To troubleshoot these hard errors, one will have to contact the service (or network) provider because they are well-known about error messages that are sent to a port at the time when following consequences occurs on a TCP connection:
- Domain name system is not working
- The wires or cables are unplugged
- Restrictions on firewall network
- A Windows-based server is renamed/rebooted
List of Possible Failures Which Occurs Due to Soft Error
There are several situations that causes mirroring time-outs and some of them are mentioned below:
- Improper configuration of network devices on your machine
- A hanging/crashed operating system, server or database state
- The time of the Windows server is out or delayed
- Insufficient amount of computer resources
NOTE: In case of insufficient memory space, one must increase the time-out/delay period, reduce the temporary files, or change the machine hardware for handling the workload.
An occurrence of soft error could cause a server instance to wait for an indefinite time period because these errors can not be detected directly from the server instance. Therefore, to prevent such waiting situation, the database mirroring carries out its own time-out mechanism that is based on each server instance of a session.
In order to open a connection, the server instance should be notified about the time-out period and the overall time required to send another notification. Encountering a notification while time-out duration indicates that the connection is active & secondary servers are communicating over it. After getting a notification, the server instance resets time-out counter on current connection.

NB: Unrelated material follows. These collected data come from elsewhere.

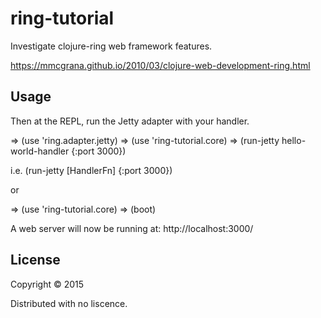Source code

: # ring-tutorial

Investigate clojure-ring web framework features.

https://mmcgrana.github.io/2010/03/clojure-web-development-ring.html

## Usage

Then at the REPL, run the Jetty adapter with your handler.

=> (use 'ring.adapter.jetty)
=> (use 'ring-tutorial.core)
=> (run-jetty hello-world-handler {:port 3000})

i.e. (run-jetty [HandlerFn] {:port 3000})

or

=> (use 'ring-tutorial.core)
=> (boot)


A web server will now be running at: http://localhost:3000/

## License

Copyright © 2015

Distributed with no liscence.
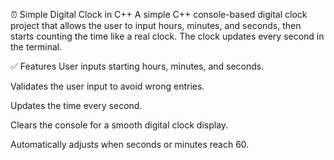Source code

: 
⏰ Simple Digital Clock in C++
A simple C++ console-based digital clock project that allows the user to input hours, minutes, and seconds, then starts counting the time like a real clock. The clock updates every second in the terminal.

✅ Features
User inputs starting hours, minutes, and seconds.

Validates the user input to avoid wrong entries.

Updates the time every second.

Clears the console for a smooth digital clock display.

Automatically adjusts when seconds or minutes reach 60.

If the server instance is not notified during time-out period, then it considers that the connection time is out. Hence, secondary server terminates the time-out connection & tackle the current event, based on state and session operating mode.
In addition, if the mode is high, then the time-out period will be 10 seconds. This value is enough for avoiding the false failures and in this high mode, the default time-out period value will be 10 seconds (you can also change this value). Moreover, to avoid such failures, it is recommended to keep this value 10 seconds or more.
TIP: For high-safety mode, you can change the value of time-out period with help following command:
ALTER DATABASE SET PARTNER TIMEOUT
To view the current time-out value, run the following command:
mirroring_connection_timeout in sys.database_mirroring
Conclusion
The blog focuses upon all the possible failures during database mirroring. Moreover, it also gives an idea to learn how to get rid off such false failures.